Take note where you click when you start the Move operation. The point you click will be the base point for the move. So to move, for instance, a bottom of an object down to a face representing a “ground” you first click on a bottom corner of the object, then move down and watch for, for instance, an “on face” inference marker to appear before clicking a second time.
How do you “lock” the axis… If I grab the bottom of the 1st object, and moved it to the bottom of the 2nd, they are at the same plane… But if I then let go, the 2 objects get “merged”…
If I get them level and then try to move them appart, the 1st object still moves around in 3D space… .How exactly do you “lock” the axis? Is this using the arrow keys? I tried that and it locks the axis from the ORIGINAL position.
You can lock a move on axis with the cursor keys or by holding Shift once you start the move.
If the “objects” merge, that would imply you aren’t making groups or components of the objects before putting them together.
At the start of the move grab the entity by clicking and releasing. Click and release again to drop it when you get it where you want it to be.
As above, you can lock on axis with the cursor (arrow) keys.
I usually hold Shift for locking the direction because it’s the same key for locking in any direction including following a line that isn’t parallel to any axis and it’s on the left side of the keyboard where my left hand hovers while drawing.
I am really not getting it…
First of all group/components helped, so thanks for that.
But when I move the object, if I use the cursor keys to lock the axis, it does it from the point where the object was to start with… So if I have it in the air, click on the button edge, and then move it after pressing ‘left’, its locked to the green axis but in the air.
And if I hit shift, its locked to a axis drawn between the original and new position (i.e diagonal)…

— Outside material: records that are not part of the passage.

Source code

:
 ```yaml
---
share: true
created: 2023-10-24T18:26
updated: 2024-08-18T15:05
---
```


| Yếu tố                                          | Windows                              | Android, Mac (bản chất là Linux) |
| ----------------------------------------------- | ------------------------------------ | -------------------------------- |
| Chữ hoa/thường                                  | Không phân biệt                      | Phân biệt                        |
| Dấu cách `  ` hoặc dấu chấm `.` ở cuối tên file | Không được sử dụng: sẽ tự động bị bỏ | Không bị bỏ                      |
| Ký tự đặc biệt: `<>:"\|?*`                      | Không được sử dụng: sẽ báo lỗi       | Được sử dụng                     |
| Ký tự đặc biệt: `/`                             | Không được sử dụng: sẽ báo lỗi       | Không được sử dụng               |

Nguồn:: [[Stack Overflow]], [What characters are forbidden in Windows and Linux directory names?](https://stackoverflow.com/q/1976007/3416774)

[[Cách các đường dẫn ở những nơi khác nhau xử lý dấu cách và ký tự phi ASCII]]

Perhaps I am reading it wrong… Do you mean click, move and drop onto the correct axis (but with the 2 parts ontop of each other) and then use the cursors/shift to move it around on that plane… If so, I get it now
Yes. Of course it would since that’s the starting point of the move.
It’s locked in the direction you start the move. So if you are following a line that is off axis, it’ll lock to that line.
I mean, click on the point you want to grab and release the button. Move the selected entity to where you want it and then click and release to drop it.
Maybe you could show us at least an image of what it is you’ve got and how you want the entities positioned.
Or, perhaps for the visual learner:
thanks for this thread - in about 30 secs I was able to see where I was going wrong, and correct it (choose parts and create COMPONENT, then choose MOVE to align a corner of each COMPONENT to the corner of a common part). This got all parts onto a common plane, and saved me a bunch of trial and error.